AIM OF THE TASK - Without the pictures, set down everything in the listing exactly.

_ _ _ _

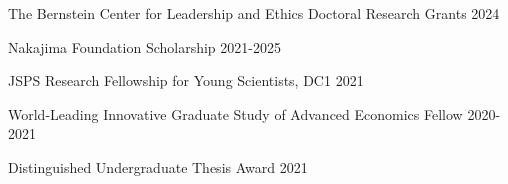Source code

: 
\begin{cventries}

\cventrysimple
    {The Bernstein Center for Leadership and Ethics Doctoral Research Grants}  %
    {2024} %
    {}
	
\cventrysimple
    {Nakajima Foundation Scholarship}  %
    {2021-2025} %
    {}
	
\cventrysimple
	{JSPS Research Fellowship for Young Scientists, DC1}  %
    {2021} %
    {}

\cventrysimple
	{World-Leading Innovative Graduate Study of Advanced Economics Fellow}  %
    {2020-2021} %
    {}

\cventrysimple
    {Distinguished Undergraduate Thesis Award}  %
    {2021} %
    {}


\end{cventries}
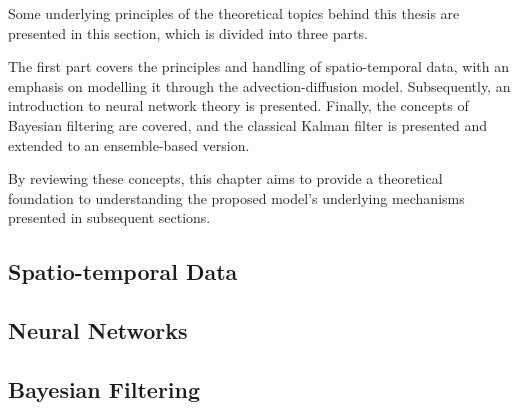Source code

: Some underlying principles of the theoretical topics behind this thesis are presented in this section, which is divided into three parts.

The first part covers the principles and handling of spatio-temporal data, with an emphasis on modelling it through the advection-diffusion model.
Subsequently, an introduction to neural network theory is presented.
Finally, the concepts of Bayesian filtering are covered, and the classical Kalman filter is presented and extended to an ensemble-based version. 

By reviewing these concepts, this chapter aims to provide a theoretical foundation to understanding the proposed model's underlying mechanisms presented in subsequent sections. 
\subsection{Spatio-temporal Data}

\subsection{Neural Networks}

\subsection{Bayesian Filtering}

_ _ _ _

SOLUTION TO THE PROBLEM -
Source code

: 
\begin{cventries}

\cventrysimple
    {The Bernstein Center for Leadership and Ethics Doctoral Research Grants}  %
    {2024} %
    {}
	
\cventrysimple
    {Nakajima Foundation Scholarship}  %
    {2021-2025} %
    {}
	
\cventrysimple
	{JSPS Research Fellowship for Young Scientists, DC1}  %
    {2021} %
    {}

\cventrysimple
	{World-Leading Innovative Graduate Study of Advanced Economics Fellow}  %
    {2020-2021} %
    {}

\cventrysimple
    {Distinguished Undergraduate Thesis Award}  %
    {2021} %
    {}


\end{cventries}
Source code

: Some underlying principles of the theoretical topics behind this thesis are presented in this section, which is divided into three parts.

The first part covers the principles and handling of spatio-temporal data, with an emphasis on modelling it through the advection-diffusion model.
Subsequently, an introduction to neural network theory is presented.
Finally, the concepts of Bayesian filtering are covered, and the classical Kalman filter is presented and extended to an ensemble-based version. 

By reviewing these concepts, this chapter aims to provide a theoretical foundation to understanding the proposed model's underlying mechanisms presented in subsequent sections. 
\subsection{Spatio-temporal Data}

\subsection{Neural Networks}

\subsection{Bayesian Filtering}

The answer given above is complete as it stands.